Nearly three-quarters of all economic crime committed in the Middle East during the past two years was committed by company employees, according to PwC’s Global Economic Crime Survey.
Survey results showed that despite the region’s efforts to combat economic crime, there has been no clear indication that levels in the Middle East or globally have decreased.
Economic crime remains as tough to tackle as it’s ever been, PwC said during a recent conference in Dubai.
Although 65 percent of the survey’s respondents cited “opportunity” as the biggest factor driving crimes committed by employees, 40 percent of respondents indicated that their organisations have never performed a fraud risk assessment.

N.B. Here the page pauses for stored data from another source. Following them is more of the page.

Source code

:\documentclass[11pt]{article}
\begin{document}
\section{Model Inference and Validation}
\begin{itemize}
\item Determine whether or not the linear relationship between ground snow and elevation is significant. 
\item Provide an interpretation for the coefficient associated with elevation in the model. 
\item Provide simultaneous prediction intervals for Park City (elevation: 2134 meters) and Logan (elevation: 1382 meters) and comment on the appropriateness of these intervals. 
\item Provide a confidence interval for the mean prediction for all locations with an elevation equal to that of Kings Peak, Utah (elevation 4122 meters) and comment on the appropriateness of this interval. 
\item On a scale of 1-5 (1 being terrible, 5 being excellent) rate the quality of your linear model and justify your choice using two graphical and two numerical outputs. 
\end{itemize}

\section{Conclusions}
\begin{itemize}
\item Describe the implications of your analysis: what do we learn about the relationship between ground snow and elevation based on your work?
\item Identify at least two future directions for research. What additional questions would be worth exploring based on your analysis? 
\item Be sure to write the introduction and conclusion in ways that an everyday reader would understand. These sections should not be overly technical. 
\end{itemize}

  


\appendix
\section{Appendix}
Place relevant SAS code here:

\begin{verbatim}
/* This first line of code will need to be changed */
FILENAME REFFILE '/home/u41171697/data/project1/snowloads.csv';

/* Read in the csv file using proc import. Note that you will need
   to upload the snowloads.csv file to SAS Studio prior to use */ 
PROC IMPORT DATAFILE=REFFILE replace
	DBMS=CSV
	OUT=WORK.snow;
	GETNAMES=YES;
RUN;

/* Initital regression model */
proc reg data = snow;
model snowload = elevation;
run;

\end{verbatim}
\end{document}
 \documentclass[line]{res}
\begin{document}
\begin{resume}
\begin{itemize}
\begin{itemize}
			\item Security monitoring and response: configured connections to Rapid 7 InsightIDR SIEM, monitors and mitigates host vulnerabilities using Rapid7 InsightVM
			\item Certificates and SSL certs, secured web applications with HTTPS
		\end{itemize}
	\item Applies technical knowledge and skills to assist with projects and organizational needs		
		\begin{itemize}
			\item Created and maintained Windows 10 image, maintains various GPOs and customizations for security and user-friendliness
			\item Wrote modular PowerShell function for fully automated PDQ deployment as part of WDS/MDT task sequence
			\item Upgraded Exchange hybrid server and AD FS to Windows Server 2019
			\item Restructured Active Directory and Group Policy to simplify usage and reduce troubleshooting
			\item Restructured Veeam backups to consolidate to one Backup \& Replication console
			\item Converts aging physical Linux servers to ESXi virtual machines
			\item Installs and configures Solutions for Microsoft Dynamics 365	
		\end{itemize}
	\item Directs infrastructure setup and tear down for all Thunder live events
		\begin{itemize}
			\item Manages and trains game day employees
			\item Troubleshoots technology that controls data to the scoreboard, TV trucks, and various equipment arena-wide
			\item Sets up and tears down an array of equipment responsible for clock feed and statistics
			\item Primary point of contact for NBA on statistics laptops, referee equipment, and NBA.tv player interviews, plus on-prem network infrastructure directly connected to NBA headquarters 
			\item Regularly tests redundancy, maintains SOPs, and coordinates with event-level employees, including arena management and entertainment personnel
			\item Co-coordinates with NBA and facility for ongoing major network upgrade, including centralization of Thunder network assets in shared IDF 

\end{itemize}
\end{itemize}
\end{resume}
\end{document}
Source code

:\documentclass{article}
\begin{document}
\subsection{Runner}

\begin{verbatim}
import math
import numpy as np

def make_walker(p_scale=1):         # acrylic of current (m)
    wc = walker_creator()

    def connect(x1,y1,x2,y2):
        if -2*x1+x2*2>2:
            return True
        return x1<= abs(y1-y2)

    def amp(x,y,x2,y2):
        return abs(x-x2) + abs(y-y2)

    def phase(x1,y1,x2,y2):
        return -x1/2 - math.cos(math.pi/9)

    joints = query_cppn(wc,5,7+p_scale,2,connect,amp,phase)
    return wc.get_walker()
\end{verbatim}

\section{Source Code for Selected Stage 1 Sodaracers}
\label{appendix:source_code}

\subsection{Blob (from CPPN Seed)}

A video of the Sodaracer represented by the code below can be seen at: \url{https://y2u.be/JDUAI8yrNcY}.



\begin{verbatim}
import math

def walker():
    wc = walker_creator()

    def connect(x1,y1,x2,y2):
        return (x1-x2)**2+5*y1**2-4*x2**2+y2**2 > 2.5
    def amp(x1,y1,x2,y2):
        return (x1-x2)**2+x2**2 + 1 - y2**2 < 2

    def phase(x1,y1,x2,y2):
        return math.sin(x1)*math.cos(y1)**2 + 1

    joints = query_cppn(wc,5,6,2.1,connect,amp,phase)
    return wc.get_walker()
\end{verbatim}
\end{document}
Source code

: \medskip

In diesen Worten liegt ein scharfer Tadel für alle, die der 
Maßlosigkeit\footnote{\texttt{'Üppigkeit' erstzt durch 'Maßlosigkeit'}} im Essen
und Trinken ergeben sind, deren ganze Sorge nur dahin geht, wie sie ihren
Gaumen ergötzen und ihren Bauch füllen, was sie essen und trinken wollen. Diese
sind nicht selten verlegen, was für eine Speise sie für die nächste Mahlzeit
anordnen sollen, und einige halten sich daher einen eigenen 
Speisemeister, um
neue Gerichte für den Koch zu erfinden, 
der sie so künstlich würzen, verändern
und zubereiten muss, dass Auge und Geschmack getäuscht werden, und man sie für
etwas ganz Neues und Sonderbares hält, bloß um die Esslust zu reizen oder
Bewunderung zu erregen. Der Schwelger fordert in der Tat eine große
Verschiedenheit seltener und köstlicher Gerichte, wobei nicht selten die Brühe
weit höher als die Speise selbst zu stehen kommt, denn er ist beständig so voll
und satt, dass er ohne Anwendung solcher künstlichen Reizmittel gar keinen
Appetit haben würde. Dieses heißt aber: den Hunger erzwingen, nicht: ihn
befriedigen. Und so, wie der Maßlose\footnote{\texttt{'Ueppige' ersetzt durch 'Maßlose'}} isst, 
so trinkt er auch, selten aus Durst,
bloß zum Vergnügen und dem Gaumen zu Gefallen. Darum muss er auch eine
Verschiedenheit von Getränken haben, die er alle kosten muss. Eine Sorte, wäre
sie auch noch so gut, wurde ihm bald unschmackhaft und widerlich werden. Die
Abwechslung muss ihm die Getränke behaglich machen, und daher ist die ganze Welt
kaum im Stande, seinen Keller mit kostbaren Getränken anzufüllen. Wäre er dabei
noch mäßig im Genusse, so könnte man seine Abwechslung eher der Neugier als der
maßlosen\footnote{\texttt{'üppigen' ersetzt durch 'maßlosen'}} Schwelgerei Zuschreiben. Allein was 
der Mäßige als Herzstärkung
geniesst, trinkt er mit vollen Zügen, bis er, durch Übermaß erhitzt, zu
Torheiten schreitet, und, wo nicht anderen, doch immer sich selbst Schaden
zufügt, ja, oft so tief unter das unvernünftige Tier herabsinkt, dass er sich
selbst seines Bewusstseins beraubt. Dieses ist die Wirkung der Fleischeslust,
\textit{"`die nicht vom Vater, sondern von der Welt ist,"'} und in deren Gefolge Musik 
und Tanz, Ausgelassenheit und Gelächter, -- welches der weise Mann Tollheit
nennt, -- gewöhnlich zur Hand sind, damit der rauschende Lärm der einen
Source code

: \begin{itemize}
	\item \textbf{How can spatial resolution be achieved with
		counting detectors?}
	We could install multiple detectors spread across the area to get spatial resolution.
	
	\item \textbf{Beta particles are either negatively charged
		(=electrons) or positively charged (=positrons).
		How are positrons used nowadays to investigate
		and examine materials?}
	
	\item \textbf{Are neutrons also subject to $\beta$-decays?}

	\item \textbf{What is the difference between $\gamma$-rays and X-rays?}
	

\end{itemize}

The survey showed that the four most commonly reported types of economic crime are “asset misappropriation” (49 percent), “procurement fraud” (16 percent), “bribery and corruption” (15 percent) and “cybercrime” (12 percent).
It added that although 72 percent of respondents indicated that their perception of the risk of cybercrime in their organisation has increased over the last 24 months, 44 percent reported that their organisation restructured or reorganised departments responsible for governance and compliance as a measure implemented in the last 24 months to address increased regulatory expectations.
While the UAE is ranked first among the Gulf countries on Transparency International Corruption Perception Index, continuous efforts to fight fraud and corruption still need to be made to further improve the ranking across other countries, PwC said.
Nick Robinson, PwC Middle East partner and forensic services leader said: “Economic crime continues to adversely affect organisations across the region, as awareness grows organisations will be judged on how they react and respond to instances.”
Abdul Qader Obeid Ali, chairman of the UAE Audit Association added: “We are all aware that economic crime is not just a global problem but also a major issue that we are facing in the Middle East. We are all requested to engage in the efforts to mitigate economic crime as well as investigate it.”